WHAT IS EXPECTED >> When copying the entries below, leave out every picture and keep the rest exact.
|---|
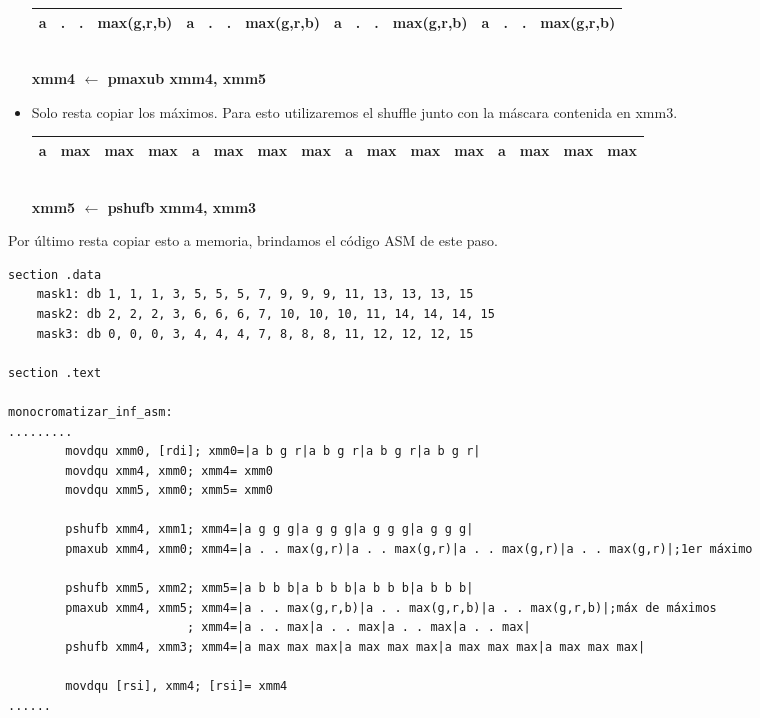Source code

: \begin{itemize}
		\begin{center}
		   \begin{tabular}{| c | c | c | c || c | c | c | c || c | c | c | c || c | c | c | c |}
			 \hline
			 a & . & . & max(g,r,b) & a & . & . & max(g,r,b) & a & . & . & max(g,r,b) & a & . & . & max(g,r,b)  \\ \hline
		   \end{tabular}
		   \\ \textbf{xmm4 $\gets$ pmaxub xmm4, xmm5}
		\end{center}


	\item Solo resta copiar los máximos. Para esto utilizaremos el shuffle junto con la máscara contenida en xmm3.

		\begin{center}
		   \begin{tabular}{| c | c | c | c || c | c | c | c || c | c | c | c || c | c | c | c |}
			 \hline
			 a & max & max & max & a & max & max & max & a & max & max & max & a & max & max & max  \\ \hline
		   \end{tabular}
		   \\ \textbf{xmm5 $\gets$ pshufb xmm4, xmm3}
		\end{center}

\end{itemize}

Por último resta copiar esto a memoria, brindamos el código ASM de este paso.

\begin{codesnippet}
\begin{verbatim}
section .data
	mask1: db 1, 1, 1, 3, 5, 5, 5, 7, 9, 9, 9, 11, 13, 13, 13, 15
	mask2: db 2, 2, 2, 3, 6, 6, 6, 7, 10, 10, 10, 11, 14, 14, 14, 15
	mask3: db 0, 0, 0, 3, 4, 4, 4, 7, 8, 8, 8, 11, 12, 12, 12, 15

section .text

monocromatizar_inf_asm:
.........
		movdqu xmm0, [rdi]; xmm0=|a b g r|a b g r|a b g r|a b g r|
		movdqu xmm4, xmm0; xmm4= xmm0
		movdqu xmm5, xmm0; xmm5= xmm0

		pshufb xmm4, xmm1; xmm4=|a g g g|a g g g|a g g g|a g g g|
		pmaxub xmm4, xmm0; xmm4=|a . . max(g,r)|a . . max(g,r)|a . . max(g,r)|a . . max(g,r)|;1er máximo
 
		pshufb xmm5, xmm2; xmm5=|a b b b|a b b b|a b b b|a b b b|			
		pmaxub xmm4, xmm5; xmm4=|a . . max(g,r,b)|a . . max(g,r,b)|a . . max(g,r,b)|;máx de máximos
						 ; xmm4=|a . . max|a . . max|a . . max|a . . max|	
		pshufb xmm4, xmm3; xmm4=|a max max max|a max max max|a max max max|a max max max|

		movdqu [rsi], xmm4; [rsi]= xmm4
......
\end{verbatim}
\end{codesnippet}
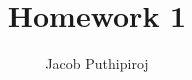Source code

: \documentclass{article}
\begin{document}
\title{Homework 1}
\author{Jacob Puthipiroj}
\maketitle
\end{document}
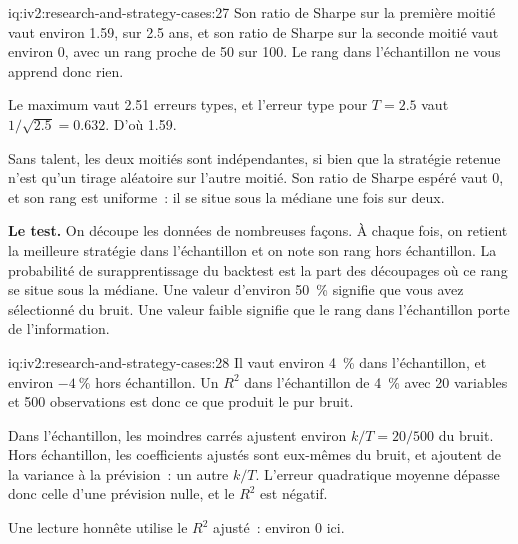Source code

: \begin{solution}{iq:iv2:research-and-strategy-cases:27}
Son ratio de Sharpe sur la première moitié vaut environ 1.59, sur 2.5 ans, et son ratio de Sharpe sur la seconde moitié vaut environ 0, avec un rang proche de 50 sur 100. Le rang dans l'échantillon ne vous apprend donc rien.

Le maximum vaut 2.51 erreurs types, et l'erreur type pour $T = 2.5$ vaut $1/\sqrt{2.5} = 0.632$. D'où 1.59.

Sans talent, les deux moitiés sont indépendantes, si bien que la stratégie retenue n'est qu'un tirage aléatoire sur l'autre moitié. Son ratio de Sharpe espéré vaut 0, et son rang est uniforme~: il se situe sous la médiane une fois sur deux.

\textbf{Le test.} On découpe les données de nombreuses façons. À chaque fois, on retient la meilleure stratégie dans l'échantillon et on note son rang hors échantillon. La probabilité de surapprentissage du backtest est la part des découpages où ce rang se situe sous la médiane. Une valeur d'environ 50~\% signifie que vous avez sélectionné du bruit. Une valeur faible signifie que le rang dans l'échantillon porte de l'information.

\end{solution}

\begin{solution}{iq:iv2:research-and-strategy-cases:28}
Il vaut environ 4~\% dans l'échantillon, et environ $-4~\%$ hors échantillon. Un $R^2$ dans l'échantillon de 4~\% avec 20 variables et 500 observations est donc ce que produit le pur bruit.

Dans l'échantillon, les moindres carrés ajustent environ $k/T = 20/500$ du bruit. Hors échantillon, les coefficients ajustés sont eux-mêmes du bruit, et ajoutent de la variance à la prévision~: un autre $k/T$. L'erreur quadratique moyenne dépasse donc celle d'une prévision nulle, et le $R^2$ est négatif.

Une lecture honnête utilise le $R^2$ ajusté~: environ 0 ici.

\end{solution}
|---|
WRITTEN SOLUTION >>
Source code

: \begin{itemize}
		\begin{center}
		   \begin{tabular}{| c | c | c | c || c | c | c | c || c | c | c | c || c | c | c | c |}
			 \hline
			 a & . & . & max(g,r,b) & a & . & . & max(g,r,b) & a & . & . & max(g,r,b) & a & . & . & max(g,r,b)  \\ \hline
		   \end{tabular}
		   \\ \textbf{xmm4 $\gets$ pmaxub xmm4, xmm5}
		\end{center}


	\item Solo resta copiar los máximos. Para esto utilizaremos el shuffle junto con la máscara contenida en xmm3.

		\begin{center}
		   \begin{tabular}{| c | c | c | c || c | c | c | c || c | c | c | c || c | c | c | c |}
			 \hline
			 a & max & max & max & a & max & max & max & a & max & max & max & a & max & max & max  \\ \hline
		   \end{tabular}
		   \\ \textbf{xmm5 $\gets$ pshufb xmm4, xmm3}
		\end{center}

\end{itemize}

Por último resta copiar esto a memoria, brindamos el código ASM de este paso.

\begin{codesnippet}
\begin{verbatim}
section .data
	mask1: db 1, 1, 1, 3, 5, 5, 5, 7, 9, 9, 9, 11, 13, 13, 13, 15
	mask2: db 2, 2, 2, 3, 6, 6, 6, 7, 10, 10, 10, 11, 14, 14, 14, 15
	mask3: db 0, 0, 0, 3, 4, 4, 4, 7, 8, 8, 8, 11, 12, 12, 12, 15

section .text

monocromatizar_inf_asm:
.........
		movdqu xmm0, [rdi]; xmm0=|a b g r|a b g r|a b g r|a b g r|
		movdqu xmm4, xmm0; xmm4= xmm0
		movdqu xmm5, xmm0; xmm5= xmm0

		pshufb xmm4, xmm1; xmm4=|a g g g|a g g g|a g g g|a g g g|
		pmaxub xmm4, xmm0; xmm4=|a . . max(g,r)|a . . max(g,r)|a . . max(g,r)|a . . max(g,r)|;1er máximo
 
		pshufb xmm5, xmm2; xmm5=|a b b b|a b b b|a b b b|a b b b|			
		pmaxub xmm4, xmm5; xmm4=|a . . max(g,r,b)|a . . max(g,r,b)|a . . max(g,r,b)|;máx de máximos
						 ; xmm4=|a . . max|a . . max|a . . max|a . . max|	
		pshufb xmm4, xmm3; xmm4=|a max max max|a max max max|a max max max|a max max max|

		movdqu [rsi], xmm4; [rsi]= xmm4
......
\end{verbatim}
\end{codesnippet}
Source code

: \documentclass{article}
\begin{document}
\title{Homework 1}
\author{Jacob Puthipiroj}
\maketitle
\end{document}
Source code

: \begin{solution}{iq:iv2:research-and-strategy-cases:27}
Son ratio de Sharpe sur la première moitié vaut environ 1.59, sur 2.5 ans, et son ratio de Sharpe sur la seconde moitié vaut environ 0, avec un rang proche de 50 sur 100. Le rang dans l'échantillon ne vous apprend donc rien.

Le maximum vaut 2.51 erreurs types, et l'erreur type pour $T = 2.5$ vaut $1/\sqrt{2.5} = 0.632$. D'où 1.59.

Sans talent, les deux moitiés sont indépendantes, si bien que la stratégie retenue n'est qu'un tirage aléatoire sur l'autre moitié. Son ratio de Sharpe espéré vaut 0, et son rang est uniforme~: il se situe sous la médiane une fois sur deux.

\textbf{Le test.} On découpe les données de nombreuses façons. À chaque fois, on retient la meilleure stratégie dans l'échantillon et on note son rang hors échantillon. La probabilité de surapprentissage du backtest est la part des découpages où ce rang se situe sous la médiane. Une valeur d'environ 50~\% signifie que vous avez sélectionné du bruit. Une valeur faible signifie que le rang dans l'échantillon porte de l'information.

\end{solution}

\begin{solution}{iq:iv2:research-and-strategy-cases:28}
Il vaut environ 4~\% dans l'échantillon, et environ $-4~\%$ hors échantillon. Un $R^2$ dans l'échantillon de 4~\% avec 20 variables et 500 observations est donc ce que produit le pur bruit.

Dans l'échantillon, les moindres carrés ajustent environ $k/T = 20/500$ du bruit. Hors échantillon, les coefficients ajustés sont eux-mêmes du bruit, et ajoutent de la variance à la prévision~: un autre $k/T$. L'erreur quadratique moyenne dépasse donc celle d'une prévision nulle, et le $R^2$ est négatif.

Une lecture honnête utilise le $R^2$ ajusté~: environ 0 ici.

\end{solution}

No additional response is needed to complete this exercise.